Prévalence et incidence de la démence fronto-temporale : une revue systématique du sujet.
Contexte :
Les études de population sur la prévalence et l’incidence sont essentielles à la compréhension du ...fardeau associé à la démence fronto-temporale (DFT).
Méthodologie :
Nous avons cherché dans les bases de données MEDLINE et EMBASE les articles publiés entre 2000 et 2012 portant sur l’incidence et/ou la prévalence de la DFT dans la population. Nous avons également examiné les références des articles inclus dans notre étude ainsi que celles des revues systématiques antérieures. Deux évaluateurs ont examiné tous les résumés et le texte intégral des publications et l’extraction des données, et ils en ont évalué la qualité.
Résultats :
Vingt-six études ont été retenues. Des limites méthodologiques expliquent les écarts dans les estimations de prévalence (prévalence ponctuelle de 0,01 à 4,6 par 1 000 ; prévalence d’une période donnée de 0,16 à 31,04 par 1 000) et incidence (0,0 à 0,3 par 1 000 personnes-années). La DFT constituait en moyenne 2,7% (écart de 0 à 9,1%) de tous les cas de démence dans les études de prévalence qui incluaient des sujets de 65 ans et plus par rapport à 10,2% (2,8 à 15,7%) dans les études portant sur des sujets âgés de moins de 65 ans. Les nombres cumulatifs d’hommes (373 52,5%) et de femmes (338 47,5%) tirés des études dans lesquelles cette information était mentionnée étaient pratiquement égaux (p=0,18).

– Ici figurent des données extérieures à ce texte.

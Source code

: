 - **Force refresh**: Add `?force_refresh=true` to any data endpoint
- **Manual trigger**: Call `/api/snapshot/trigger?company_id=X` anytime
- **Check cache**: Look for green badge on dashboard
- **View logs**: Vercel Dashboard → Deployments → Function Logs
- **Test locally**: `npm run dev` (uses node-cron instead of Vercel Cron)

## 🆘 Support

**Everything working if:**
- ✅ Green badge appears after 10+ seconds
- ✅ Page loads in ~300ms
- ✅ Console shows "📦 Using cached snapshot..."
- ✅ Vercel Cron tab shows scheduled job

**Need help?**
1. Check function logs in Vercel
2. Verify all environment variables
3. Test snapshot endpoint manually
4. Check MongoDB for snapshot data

La variante comportementale DFT était presque quatre fois plus fréquente que les aphasies progressives primaires.
Conclusions
: Les estimations basées sur la population en ce qui concerne l’épidémiologie de la DFT étaient très variables dans les études que nous avons retenues. Il faudra raffiner le processus diagnostique, possiblement par l’utilisation de biomarqueurs validés ou limitant la constatation des cas à ceux confirmés par des services spécialisés, pour obtenir des estimations plus précises de la prévalence et de l’incidence de la DFT.